Horseracing Integrity and Safety Authority regulations now require that in order to be accredited under HISA's system, tracks form a racetrack safety and welfare committee that not only reviews a horse's records and interviews its connections after a fatality, but also that these findings are shared with the trainer, regulatory veterinarian, attending veterinarian and, where applicable, the jockey. That still leaves many years – and many fatalities – that didn't turn into one-on-one learning experiences for trainers in New York.
With limited exception (including one case at Saratoga this year which was found to be the result of a ruptured thoracic aorta), commission spokesman Brad Maione said the information Palmer gleans from his own reviews is distilled into generalized data that's presented in continuing education modules for trainers.

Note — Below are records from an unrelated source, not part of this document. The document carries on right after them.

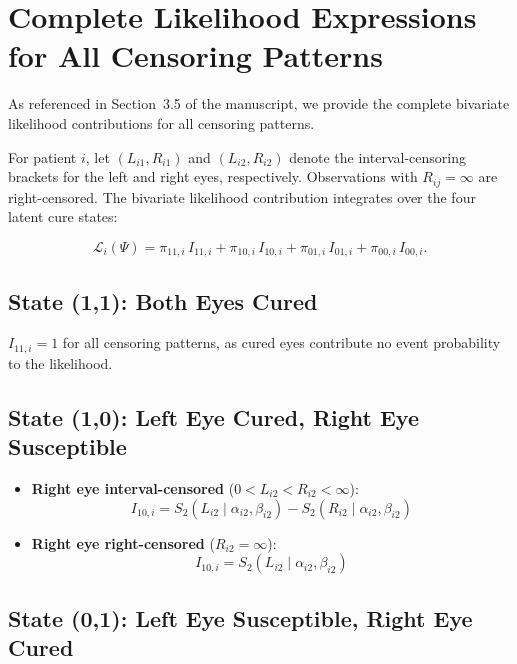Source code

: \documentclass[12pt,a4paper]{article}
\begin{document}
\section{Complete Likelihood Expressions for All Censoring Patterns}

As referenced in Section~3.5 of the manuscript, we provide the complete bivariate likelihood contributions for all censoring patterns.

For patient $i$, let $(L_{i1}, R_{i1})$ and $(L_{i2}, R_{i2})$ denote the interval-censoring brackets for the left and right eyes, respectively. Observations with $R_{ij} = \infty$ are right-censored. The bivariate likelihood contribution integrates over the four latent cure states:

\begin{equation}
\mathcal{L}_i(\Psi) = \pi_{11,i} \, I_{11,i} + \pi_{10,i} \, I_{10,i} 
+ \pi_{01,i} \, I_{01,i} + \pi_{00,i} \, I_{00,i}.
\end{equation}

\subsection{State (1,1): Both Eyes Cured}

$I_{11,i} = 1$ for all censoring patterns, as cured eyes contribute no event probability to the likelihood.

\subsection{State (1,0): Left Eye Cured, Right Eye Susceptible}

\begin{itemize}
\item \textbf{Right eye interval-censored} ($0 < L_{i2} < R_{i2} < \infty$):
  \begin{equation}
  I_{10,i} = S_2(L_{i2} \mid \alpha_{i2}, \beta_{i2}) - S_2(R_{i2} \mid \alpha_{i2}, \beta_{i2})
  \end{equation}
\item \textbf{Right eye right-censored} ($R_{i2} = \infty$):
  \begin{equation}
  I_{10,i} = S_2(L_{i2} \mid \alpha_{i2}, \beta_{i2})
  \end{equation}
\end{itemize}

\subsection{State (0,1): Left Eye Susceptible, Right Eye Cured}
\end{document}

“The findings from reviews of equine fatalities have been expressed in various formats,” Maione said. “For instance, in 2016 New York required a continuing education program for horse trainers. At the program onset, there were no training modules available that were targeted specifically for Thoroughbred trainers. That same year, Dr. Palmer oversaw a module for all New York trainers and assistant trainers that included a summary analysis of equine fatalities that occurred during the 2016 Saratoga meet.”
Dr. Scott Palmer (AAEP photo)
Contessa agreed that trainers are required to take continuing education classes, but is doubtful attendees take away much practicable information.
“We are required to take continuing education, but they don't speak our language, if you know what I mean,” he said. “They're speaking gibberish and we don't really get the gist of what they're saying half the time. Half the trainers don't want to be there. It would be so much better if we had a one-on-one to talk about, 'Listen, this is what we found out about this horse.'”
Contessa said he believes that the benefit of hindsight in many (though not all) cases could reveal missed opportunities for intervention, especially if reviewers take a look at veterinary medical records. Per HISA regulation, 60 days' worth of veterinary records are supposed to be transferred when a horse is claimed, but Contessa thinks reviews should look farther back than that. For trainers of deceased claimed horses, that may be the first time they'd learn if a horse had a longer-running problem in a joint..
“One thing I can tell you with experience — when you get a problem you have to fix by injecting it, the injections start every three months,” he said. “Then they happen every two months. Then you have to inject them every month. And you may not realize how often you're doing this. But if you can see it in black and white I think it could bring a lot of knowledge to preventing fatalities.
“I think a lot of it is because there's a wall up. There's a wall up between management and the horsemen, there's a wall up between horsemen and the veterinarians, and there's a wall up between veterinarians and the necropsy people. I just think if everyone shared information in this business, we'd get some pretty stark reminders of how close we are to the edge sometimes.”